In a significant move to legitimize digital currencies, Japan's financial authorities are preparing to impose a strict ban on insider trading within cryptocurrency markets – aligning the nascent asset class with the rigorous oversight long applied to traditional stocks and bonds. The country's Securities and Exchange Surveillance Commission (SESC) is set to gain new powers to investigate suspicious crypto transactions and levy fines based on illicit profits, a direct response to the fourfold surge in Japanese crypto users over the past five years, which now totals nearly 7.9 million individuals.

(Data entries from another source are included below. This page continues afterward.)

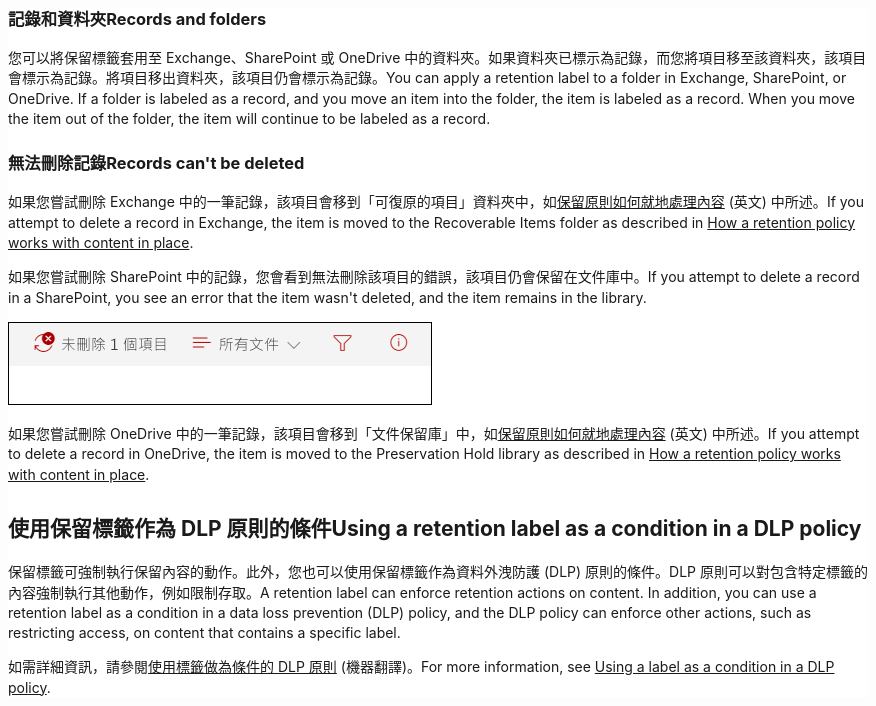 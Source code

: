 ### <a name="records-and-folders"></a><span data-ttu-id="8d8f8-331">記錄和資料夾</span><span class="sxs-lookup"><span data-stu-id="8d8f8-331">Records and folders</span></span>

<span data-ttu-id="8d8f8-p142">您可以將保留標籤套用至 Exchange、SharePoint 或 OneDrive 中的資料夾。如果資料夾已標示為記錄，而您將項目移至該資料夾，該項目會標示為記錄。將項目移出資料夾，該項目仍會標示為記錄。</span><span class="sxs-lookup"><span data-stu-id="8d8f8-p142">You can apply a retention label to a folder in Exchange, SharePoint, or OneDrive. If a folder is labeled as a record, and you move an item into the folder, the item is labeled as a record. When you move the item out of the folder, the item will continue to be labeled as a record.</span></span>
  
### <a name="records-cant-be-deleted"></a><span data-ttu-id="8d8f8-335">無法刪除記錄</span><span class="sxs-lookup"><span data-stu-id="8d8f8-335">Records can't be deleted</span></span>

<span data-ttu-id="8d8f8-336">如果您嘗試刪除 Exchange 中的一筆記錄，該項目會移到「可復原的項目」資料夾中，如[保留原則如何就地處理內容](retention-policies.md#how-a-retention-policy-works-with-content-in-place) (英文) 中所述。</span><span class="sxs-lookup"><span data-stu-id="8d8f8-336">If you attempt to delete a record in Exchange, the item is moved to the Recoverable Items folder as described in [How a retention policy works with content in place](retention-policies.md#how-a-retention-policy-works-with-content-in-place).</span></span>
  
<span data-ttu-id="8d8f8-337">如果您嘗試刪除 SharePoint 中的記錄，您會看到無法刪除該項目的錯誤，該項目仍會保留在文件庫中。</span><span class="sxs-lookup"><span data-stu-id="8d8f8-337">If you attempt to delete a record in a SharePoint, you see an error that the item wasn't deleted, and the item remains in the library.</span></span>
  
![無法從 SharePoint 中刪除項目的訊息](media/d0020726-1593-4a96-b07c-89b275e75c49.png)
  
<span data-ttu-id="8d8f8-339">如果您嘗試刪除 OneDrive 中的一筆記錄，該項目會移到「文件保留庫」中，如[保留原則如何就地處理內容](retention-policies.md#how-a-retention-policy-works-with-content-in-place) (英文) 中所述。</span><span class="sxs-lookup"><span data-stu-id="8d8f8-339">If you attempt to delete a record in OneDrive, the item is moved to the Preservation Hold library as described in [How a retention policy works with content in place](retention-policies.md#how-a-retention-policy-works-with-content-in-place).</span></span>
  
## <a name="using-a-retention-label-as-a-condition-in-a-dlp-policy"></a><span data-ttu-id="8d8f8-340">使用保留標籤作為 DLP 原則的條件</span><span class="sxs-lookup"><span data-stu-id="8d8f8-340">Using a retention label as a condition in a DLP policy</span></span>

<span data-ttu-id="8d8f8-p143">保留標籤可強制執行保留內容的動作。此外，您也可以使用保留標籤作為資料外洩防護 (DLP) 原則的條件。DLP 原則可以對包含特定標籤的內容強制執行其他動作，例如限制存取。</span><span class="sxs-lookup"><span data-stu-id="8d8f8-p143">A retention label can enforce retention actions on content. In addition, you can use a retention label as a condition in a data loss prevention (DLP) policy, and the DLP policy can enforce other actions, such as restricting access, on content that contains a specific label.</span></span> 
  
<span data-ttu-id="8d8f8-343">如需詳細資訊，請參閱[使用標籤做為條件的 DLP 原則](data-loss-prevention-policies.md#using-a-label-as-a-condition-in-a-dlp-policy) (機器翻譯)。</span><span class="sxs-lookup"><span data-stu-id="8d8f8-343">For more information, see [Using a label as a condition in a DLP policy](data-loss-prevention-policies.md#using-a-label-as-a-condition-in-a-dlp-policy).</span></span>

This regulatory push is spearheaded by the SESC's parent organization, the Japanese Financial Services Agency (FSA). As part of this push, the FSA aims to submit proposed amendments to the Financial Instruments and Exchange Act (FIEA) during next year's parliamentary session, marking a pivotal step in the maturation of the country's digital asset landscape. The initiative addresses a critical gap in Japan's financial law. Until now, insider trading rules under the FIEA have not covered cryptocurrencies – leaving monitoring largely to self-regulation by exchanges and the Japan Virtual and Crypto Assets Exchange Association, a system widely criticized as insufficient. The new framework will first explicitly prohibit trading cryptocurrencies based on undisclosed information within the FIEA. Following that, the FSA will issue detailed guidelines outlining specific prohibited conduct. Examples likely to be covered include executing trades with advance knowledge of a token's upcoming listing on a major exchange, or acting on information about a critical security vulnerability before it is publicly disclosed.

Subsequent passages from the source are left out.